= WHAT TO WORK ON =
Without copying any pictures, restate exactly the lines from the start of the records through the line containing "is a sinusoidal".

——

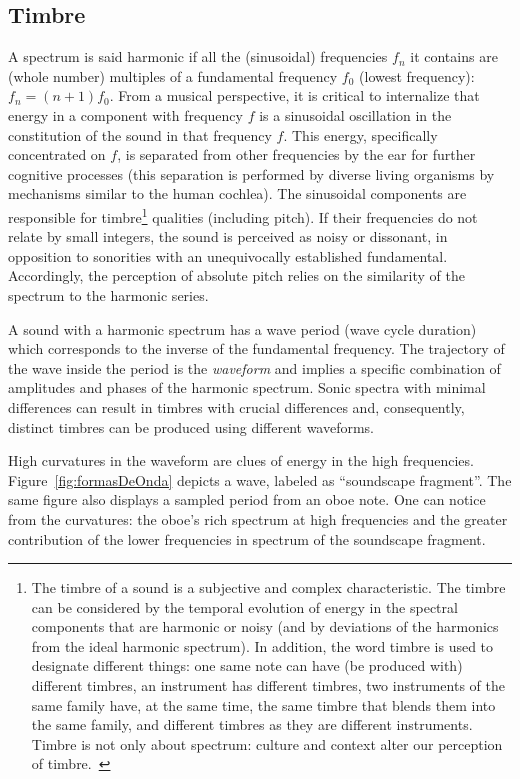 \subsection{Timbre}\label{sec:timbre}
A spectrum is said harmonic if all the (sinusoidal) frequencies $f_n$ it contains are (whole number) multiples of a fundamental frequency $f_0$ (lowest frequency): $f_n=(n+1)f_0$.
From a musical perspective, it is critical to internalize that energy in a component with frequency $f$
is a sinusoidal oscillation in the constitution of the sound in that frequency $f$.
This energy, specifically concentrated on $f$,
is separated from other frequencies by the ear for further cognitive processes 
(this separation is performed by diverse living organisms by mechanisms similar to the human cochlea).
The sinusoidal components are responsible for timbre\footnote{The 
timbre of a sound is a subjective and complex characteristic.
The timbre can be considered by the temporal evolution of energy in the spectral components that 
are harmonic or noisy (and by deviations of the harmonics from the ideal harmonic spectrum).
In addition, the word timbre is used to designate different things:
one same note can have (be produced with) different timbres,
an instrument has different timbres, two instruments of the same family have,
at the same time, the same timbre that blends them into the same family,
and different timbres as they are different instruments.
Timbre is not only about spectrum: culture and context alter our perception of timbre.~\cite{Roederer}} qualities (including pitch).
If their frequencies do not relate by small integers, the sound is perceived as noisy or dissonant,
in opposition to sonorities with an unequivocally established fundamental.
Accordingly, the perception of absolute pitch relies on the similarity of the spectrum to the harmonic series.~\cite{Roederer}

A sound with a harmonic spectrum has a wave period (wave cycle duration) which corresponds to the inverse of the fundamental frequency.
The trajectory of the wave inside the period is the \emph{waveform} and implies a specific combination of amplitudes and phases of the harmonic spectrum.
Sonic spectra with minimal differences can result in timbres with crucial differences and,
consequently, distinct timbres can be produced using different waveforms.

High curvatures in the waveform are clues of energy in the high frequencies.
Figure~\ref{fig:formasDeOnda} depicts a wave, labeled as ``soundscape fragment''.
The same figure also displays a sampled period from an oboe note.
One can notice from the curvatures: the oboe's rich spectrum at high frequencies and the greater contribution of the lower frequencies in spectrum of the soundscape fragment.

——

= SOLUTION FOR THIS PROBLEM =
 \subsection{Timbre}\label{sec:timbre}
A spectrum is said harmonic if all the (sinusoidal) frequencies $f_n$ it contains are (whole number) multiples of a fundamental frequency $f_0$ (lowest frequency): $f_n=(n+1)f_0$.
From a musical perspective, it is critical to internalize that energy in a component with frequency $f$
is a sinusoidal oscillation in the constitution of the sound in that frequency $f$.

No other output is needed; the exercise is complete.